What you will do
Look for the word "other". Copy every line of the listing where it occurs.

Records provided
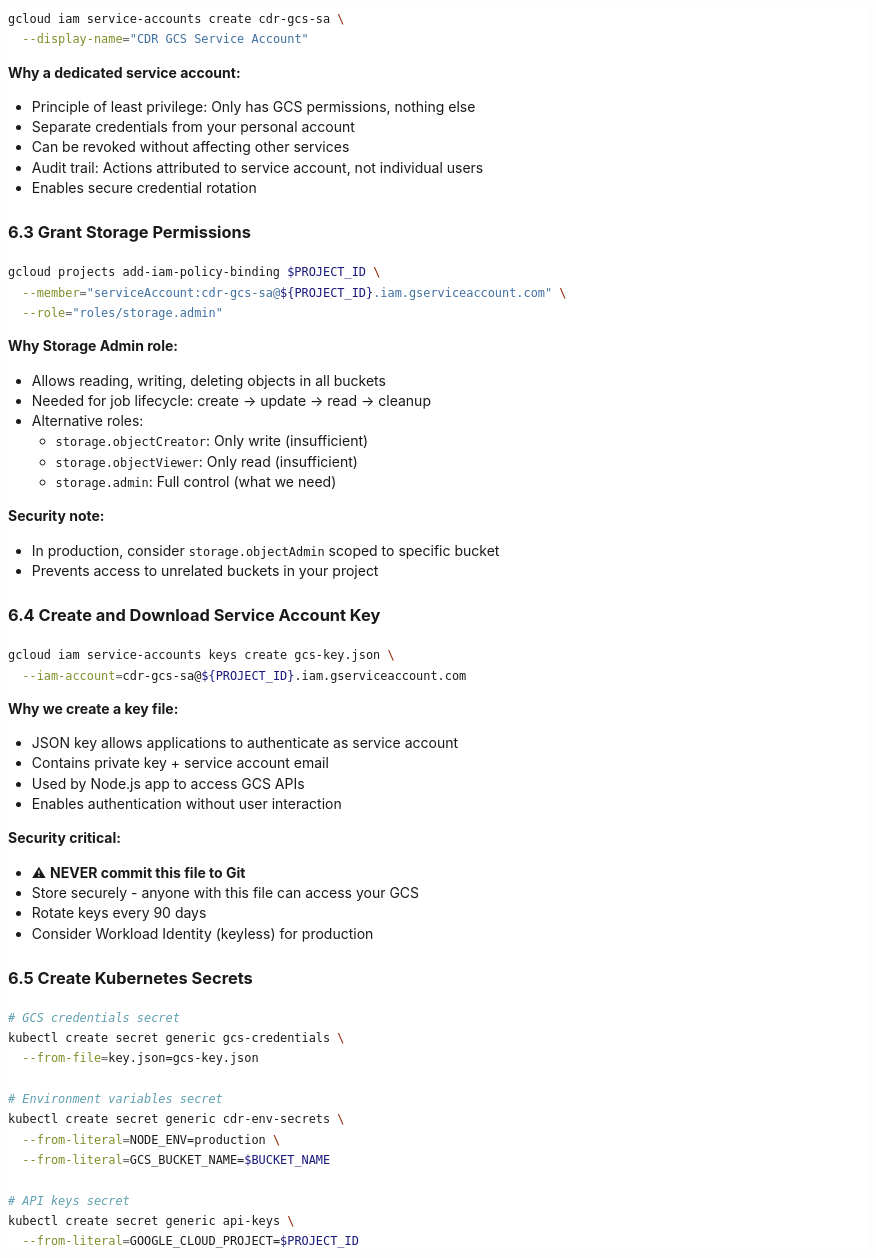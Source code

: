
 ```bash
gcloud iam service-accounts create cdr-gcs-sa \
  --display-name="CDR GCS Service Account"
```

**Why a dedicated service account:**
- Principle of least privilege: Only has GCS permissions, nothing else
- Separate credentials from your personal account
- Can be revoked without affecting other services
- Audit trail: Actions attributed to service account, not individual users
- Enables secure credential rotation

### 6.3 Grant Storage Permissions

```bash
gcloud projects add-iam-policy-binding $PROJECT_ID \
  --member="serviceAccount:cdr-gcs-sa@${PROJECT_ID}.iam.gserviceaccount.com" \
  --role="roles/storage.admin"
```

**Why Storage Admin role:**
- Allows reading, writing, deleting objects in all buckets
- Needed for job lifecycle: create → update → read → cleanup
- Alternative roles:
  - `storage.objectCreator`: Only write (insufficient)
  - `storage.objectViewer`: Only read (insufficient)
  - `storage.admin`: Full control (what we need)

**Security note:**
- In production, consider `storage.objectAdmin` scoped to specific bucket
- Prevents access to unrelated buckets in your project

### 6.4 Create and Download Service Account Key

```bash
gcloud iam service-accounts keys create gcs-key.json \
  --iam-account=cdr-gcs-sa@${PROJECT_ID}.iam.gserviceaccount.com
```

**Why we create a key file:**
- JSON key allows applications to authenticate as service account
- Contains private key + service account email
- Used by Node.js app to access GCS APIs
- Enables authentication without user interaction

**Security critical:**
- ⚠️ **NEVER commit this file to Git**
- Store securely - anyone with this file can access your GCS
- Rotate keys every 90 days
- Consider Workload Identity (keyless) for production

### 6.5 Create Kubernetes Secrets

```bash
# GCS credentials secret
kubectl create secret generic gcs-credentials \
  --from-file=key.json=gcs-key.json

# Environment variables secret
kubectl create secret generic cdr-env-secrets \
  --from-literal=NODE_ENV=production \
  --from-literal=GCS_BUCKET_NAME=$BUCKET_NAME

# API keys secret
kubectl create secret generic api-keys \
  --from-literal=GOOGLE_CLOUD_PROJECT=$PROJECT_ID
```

* * *

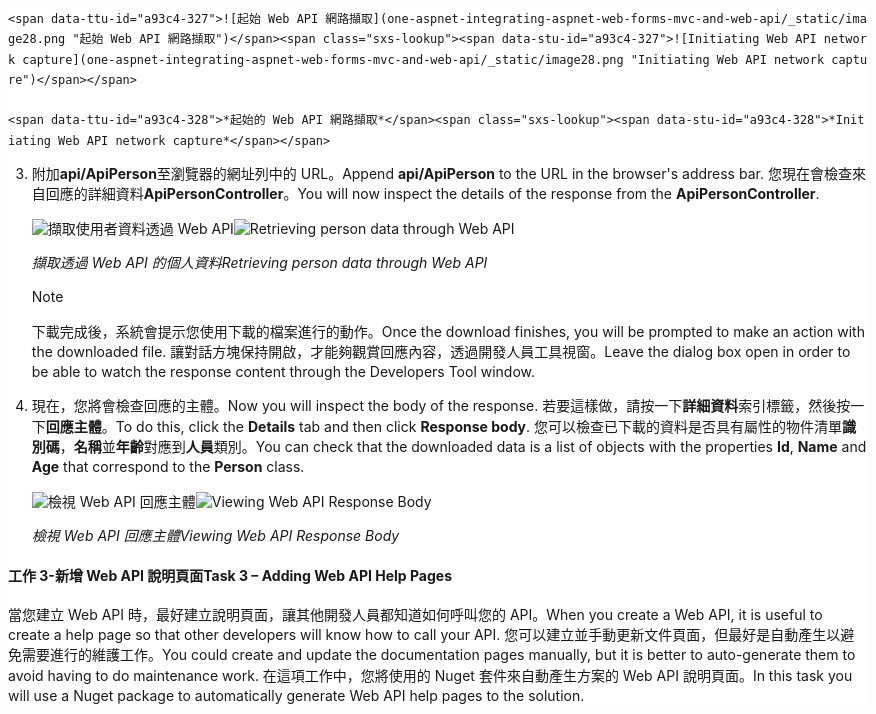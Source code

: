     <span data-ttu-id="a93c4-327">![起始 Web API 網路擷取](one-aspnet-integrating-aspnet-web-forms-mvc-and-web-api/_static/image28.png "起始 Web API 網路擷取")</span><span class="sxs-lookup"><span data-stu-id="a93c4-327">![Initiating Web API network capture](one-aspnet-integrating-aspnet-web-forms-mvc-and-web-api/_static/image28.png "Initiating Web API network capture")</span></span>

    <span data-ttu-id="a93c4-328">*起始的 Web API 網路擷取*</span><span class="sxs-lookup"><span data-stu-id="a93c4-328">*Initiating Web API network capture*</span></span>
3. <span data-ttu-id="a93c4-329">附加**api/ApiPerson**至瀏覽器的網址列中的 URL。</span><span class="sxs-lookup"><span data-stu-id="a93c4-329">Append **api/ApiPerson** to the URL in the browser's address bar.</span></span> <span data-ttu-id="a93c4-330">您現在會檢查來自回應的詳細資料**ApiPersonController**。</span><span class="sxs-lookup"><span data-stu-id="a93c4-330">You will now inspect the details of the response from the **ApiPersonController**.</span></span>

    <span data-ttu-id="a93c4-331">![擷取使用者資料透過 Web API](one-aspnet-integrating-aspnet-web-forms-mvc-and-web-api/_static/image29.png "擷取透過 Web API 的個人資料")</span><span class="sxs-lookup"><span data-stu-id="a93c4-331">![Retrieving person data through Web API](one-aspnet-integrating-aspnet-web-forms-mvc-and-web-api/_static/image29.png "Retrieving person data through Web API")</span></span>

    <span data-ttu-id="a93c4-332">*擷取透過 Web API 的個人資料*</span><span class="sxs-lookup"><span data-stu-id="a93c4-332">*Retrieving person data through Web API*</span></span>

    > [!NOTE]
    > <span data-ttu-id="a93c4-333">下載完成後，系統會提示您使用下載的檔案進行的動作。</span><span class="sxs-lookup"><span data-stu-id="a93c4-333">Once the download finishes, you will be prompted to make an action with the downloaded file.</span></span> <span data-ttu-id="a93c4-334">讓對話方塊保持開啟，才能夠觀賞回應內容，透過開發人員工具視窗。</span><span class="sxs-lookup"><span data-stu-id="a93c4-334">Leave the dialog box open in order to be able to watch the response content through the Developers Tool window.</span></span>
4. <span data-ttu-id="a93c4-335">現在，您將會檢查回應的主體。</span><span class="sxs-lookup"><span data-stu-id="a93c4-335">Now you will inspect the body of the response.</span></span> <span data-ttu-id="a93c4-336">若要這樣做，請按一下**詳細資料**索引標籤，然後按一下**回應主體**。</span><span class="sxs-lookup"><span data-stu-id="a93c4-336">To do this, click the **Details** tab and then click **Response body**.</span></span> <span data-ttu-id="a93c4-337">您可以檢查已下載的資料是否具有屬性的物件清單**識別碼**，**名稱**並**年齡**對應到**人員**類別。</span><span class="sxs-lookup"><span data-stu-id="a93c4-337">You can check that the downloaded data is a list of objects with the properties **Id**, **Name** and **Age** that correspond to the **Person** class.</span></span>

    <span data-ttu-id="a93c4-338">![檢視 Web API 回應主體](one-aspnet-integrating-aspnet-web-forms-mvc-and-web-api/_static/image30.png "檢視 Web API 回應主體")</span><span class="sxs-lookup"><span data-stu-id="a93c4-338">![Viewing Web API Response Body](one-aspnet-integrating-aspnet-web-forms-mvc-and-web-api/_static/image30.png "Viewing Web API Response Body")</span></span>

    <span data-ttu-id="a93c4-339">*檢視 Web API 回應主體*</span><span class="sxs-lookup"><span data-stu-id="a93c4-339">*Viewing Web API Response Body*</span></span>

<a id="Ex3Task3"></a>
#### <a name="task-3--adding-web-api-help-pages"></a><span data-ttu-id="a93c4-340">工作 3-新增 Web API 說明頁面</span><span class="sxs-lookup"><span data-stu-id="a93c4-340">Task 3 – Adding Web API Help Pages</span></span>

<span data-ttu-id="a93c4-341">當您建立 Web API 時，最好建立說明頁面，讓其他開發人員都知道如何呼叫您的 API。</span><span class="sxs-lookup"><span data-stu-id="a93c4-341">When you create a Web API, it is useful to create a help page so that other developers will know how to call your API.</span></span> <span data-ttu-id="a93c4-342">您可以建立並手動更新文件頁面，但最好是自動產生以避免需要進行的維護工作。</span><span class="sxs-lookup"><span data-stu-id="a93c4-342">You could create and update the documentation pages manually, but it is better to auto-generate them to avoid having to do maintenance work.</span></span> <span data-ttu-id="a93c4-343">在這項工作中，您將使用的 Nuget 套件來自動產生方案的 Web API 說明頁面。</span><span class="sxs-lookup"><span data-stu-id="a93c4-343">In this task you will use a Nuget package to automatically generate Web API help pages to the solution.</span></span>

Response to this task
- Can be revoked without affecting other services
<span data-ttu-id="a93c4-341">當您建立 Web API 時，最好建立說明頁面，讓其他開發人員都知道如何呼叫您的 API。</span><span class="sxs-lookup"><span data-stu-id="a93c4-341">When you create a Web API, it is useful to create a help page so that other developers will know how to call your API.</span></span> <span data-ttu-id="a93c4-342">您可以建立並手動更新文件頁面，但最好是自動產生以避免需要進行的維護工作。</span><span class="sxs-lookup"><span data-stu-id="a93c4-342">You could create and update the documentation pages manually, but it is better to auto-generate them to avoid having to do maintenance work.</span></span> <span data-ttu-id="a93c4-343">在這項工作中，您將使用的 Nuget 套件來自動產生方案的 Web API 說明頁面。</span><span class="sxs-lookup"><span data-stu-id="a93c4-343">In this task you will use a Nuget package to automatically generate Web API help pages to the solution.</span></span>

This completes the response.